Islamic State (IS, formerly ISIS/ISIL) has claimed responsibility for the attack outside the UK parliament on Wednesday which left four people dead, according to the terror group’s news agency Amaq.

 

The agency said: “A soldier of the Islamic State carried out the attack, responding to a call for attacking citizens of coalition states.”

 

 

It seems to suggest the attacker was inspired by IS, rather than being a trained fighter of the terrorist group.

 

The attacker is not among the 3,000 Britons on MI5’s list of individuals regarded as potentially capable of committing an act of domestic terrorism, the Guardian reports.

 

Around 3,000 Britons, mainly Islamists, are monitored because police suspect they may be capable of an attack.
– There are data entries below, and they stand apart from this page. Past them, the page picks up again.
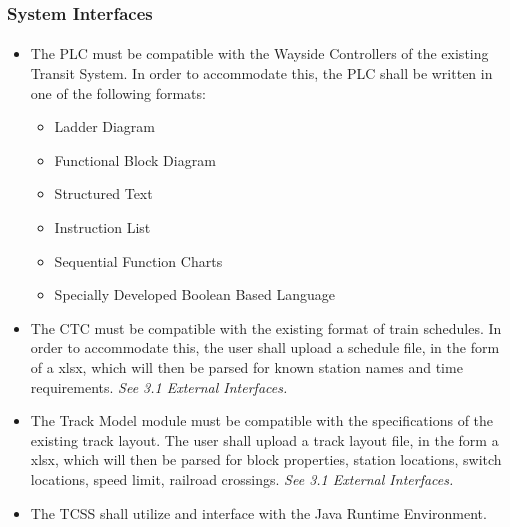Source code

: \documentclass{article}
\begin{document}
    \subsubsection{System Interfaces}
    \paragraph{}
    
    
    \begin{itemize}
        \item The PLC  must be compatible with the Wayside Controllers of the existing Transit System. In order to accommodate this, the PLC  shall be written in one of the following formats:
        \begin{itemize}
            \item Ladder Diagram 
            \item Functional Block Diagram
            \item Structured Text
            \item Instruction List
            \item Sequential Function Charts
            \item Specially Developed Boolean Based Language
        \end{itemize}
    \item The CTC  must be compatible with the existing format of train schedules. In order to accommodate this, the user shall upload a schedule file, in the form of a xlsx, which will then be parsed for known station names and time requirements. \emph{See 3.1 External Interfaces.} 
    \item The Track Model  module must be compatible with the specifications of the existing track layout. The user shall upload a track layout file, in the form a xlsx, which will then be parsed for block properties, station locations, switch locations, speed limit, railroad crossings. \emph{See 3.1 External Interfaces.}
    \item The TCSS shall utilize and interface  with the Java Runtime Environment.
    \end{itemize}
\end{document}
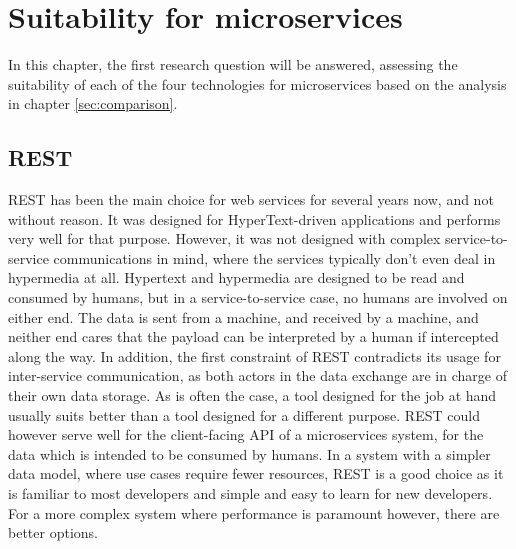 \chapter{Suitability for microservices}\label{sec:suitability}
In this chapter, the first research question will be answered, assessing the suitability of each of the four technologies for microservices based on the analysis in chapter \ref{sec:comparison}.

\section{REST}
REST has been the main choice for web services for several years now, and not without reason. It was designed for HyperText-driven applications \cite{fielding2017reflections} and performs very well for that purpose. However, it was not designed with complex service-to-service communications in mind, where the services typically don't even deal in hypermedia at all. Hypertext and hypermedia are designed to be read and consumed by humans, but in a service-to-service case, no humans are involved on either end. The data is sent from a machine, and received by a machine, and neither end cares that the payload can be interpreted by a human if intercepted along the way. In addition, the first constraint of REST contradicts its usage for inter-service communication, as both actors in the data exchange are in charge of their own data storage. As is often the case, a tool designed for the job at hand usually suits better than a tool designed for a different purpose. REST could however serve well for the client-facing API of a microservices system, for the data which is intended to be consumed by humans. In a system with a simpler data model, where use cases require fewer resources, REST is a good choice as it is familiar to most developers and simple and easy to learn for new developers. For a more complex system where performance is paramount however, there are better options.

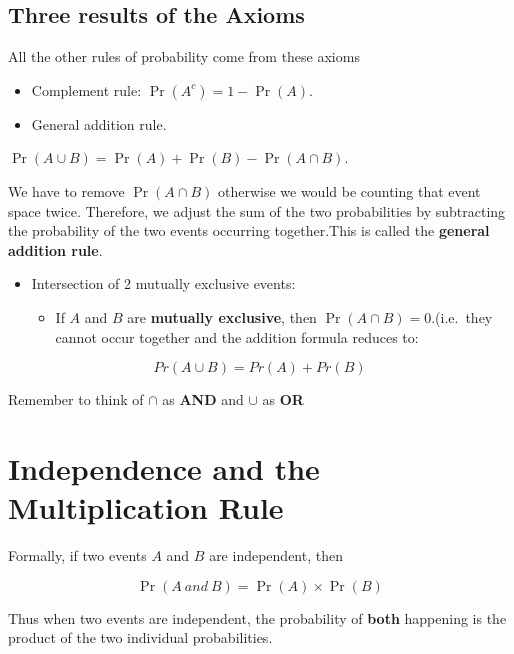 \documentclass[
  oneside]{krantz}
\providecommand{\tightlist}{%
  \setlength{\itemsep}{0pt}\setlength{\parskip}{0pt}}
\begin{document}
\hypertarget{three-results-of-the-axioms}{%
\subsection{Three results of the Axioms}\label{three-results-of-the-axioms}}

All the other rules of probability come from these axioms

\begin{itemize}
\item
  Complement rule: \(\Pr(A^c) = 1 - \Pr(A)\).
\item
  General addition rule.
\end{itemize}

\(\Pr(A \cup B) = \Pr(A) + \Pr(B) - \Pr(A \cap B)\).

We have to remove \(\Pr(A \cap B)\) otherwise we would be counting that event space twice. Therefore, we adjust the sum of the two probabilities by subtracting the probability of the two events occurring together.This is called the \textbf{general addition rule}.

\begin{itemize}
\item
  Intersection of 2 mutually exclusive events:

  \begin{itemize}
  \tightlist
  \item
    If \(A\) and \(B\) are \textbf{mutually exclusive}, then \(\Pr(A \cap B) = 0\).(i.e.~they cannot occur together and the addition formula reduces to:
  \end{itemize}
\end{itemize}

\[Pr(A \cup B) = Pr(A) + Pr(B)\]

Remember to think of \(\cap\) as \textbf{AND} and \(\cup\) as \textbf{OR}

\hypertarget{independence-and-the-multiplication-rule}{%
\section{Independence and the Multiplication Rule}\label{independence-and-the-multiplication-rule}}

Formally, if two events \(A\) and \(B\) are independent, then

\[\Pr(A ~and~ B) = \Pr(A) \times \Pr(B)\]

Thus when two events are independent, the probability of \textbf{both} happening is the product of the two individual probabilities.
\end{document}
Of them, 500 are subject to active investigations and only a limited number of those become the targets of physical surveillance.

 

The newspaper says the attacker was not on that list.

 

Earlier on Thursday, UK Prime Minister Theresa May said officials will release the attacker’s name “when operational considerations allow.”

 

She said the attacker was “British born” and had earlier been investigated by MI5 for links to violent extremism.

 

May says police believe the man acted alone and there is no reason to believe “imminent further attacks” are planned.

 

“Our working assumption is that the attacker was inspired by Islamist ideology. We know the threat from Islamist terrorism is very real. But while the public should remain utterly vigilant, they should not and will not be cowed by this threat.”